(Supplied material Opens)

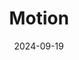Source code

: ---  
layout: startup_page  
title: "Motion"  
id: "motionapp.com"  
permalink: "/motionmotionapp.com09192024/"  
website: "https://motionapp.com/"  
funding_round: "Series B"  
funding_amount: "$30M"  
investors: "Inovia, Threshold Ventures, Headline, Abstract Ventures, Sugar Capital"  
about: "Motion is a creative analytics and research platform for creative strategists in marketing. It helps them research ad trends, analyze performance, and get inspired with new ideas to maximize ad revenue. The platform offers tools for visual analysis, competitor tracking, and automated recommendations."  
markets: "Marketing, Advertising, SaaS, Software Development"  
hq: "Toronto, Ontario, Canada"  
founded_year: "2021"  
linkedin: "https://www.linkedin.com/company/motion1"  
twitter: "https://twitter.com/useMotion"  
instagram: ""  
facebook: "https://www.facebook.com/usemotionapp"  
crunchbase: "https://www.crunchbase.com/organization/motion-f1df"  
pitchbook: "https://pitchbook.com/profiles/company/433410-40"  

date_display: "19-Sep-2024"  
date: "2024-09-19"

# SEO Optimization  
meta_title: "Motion - Series B Funding ($30M)"  
meta_description: "Motion, Motion is a creative analytics and research platform for creative strategists in marketing. It helps them research ad trends, analyze performance, and..."  
meta_keywords: "Motion, Marketing, Advertising, SaaS, Software Development, Series B funding"  
canonical_url: "https://startup.projectstartups.com/motionmotionapp.com09192024/"  
---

(Supplied material Closes)

The problem:
Go line by line through the records and copy those that contain the word "strategists".

Answer:
about: "Motion is a creative analytics and research platform for creative strategists in marketing. It helps them research ad trends, analyze performance, and get inspired with new ideas to maximize ad revenue. The platform offers tools for visual analysis, competitor tracking, and automated recommendations."  
meta_description: "Motion, Motion is a creative analytics and research platform for creative strategists in marketing. It helps them research ad trends, analyze performance, and..."  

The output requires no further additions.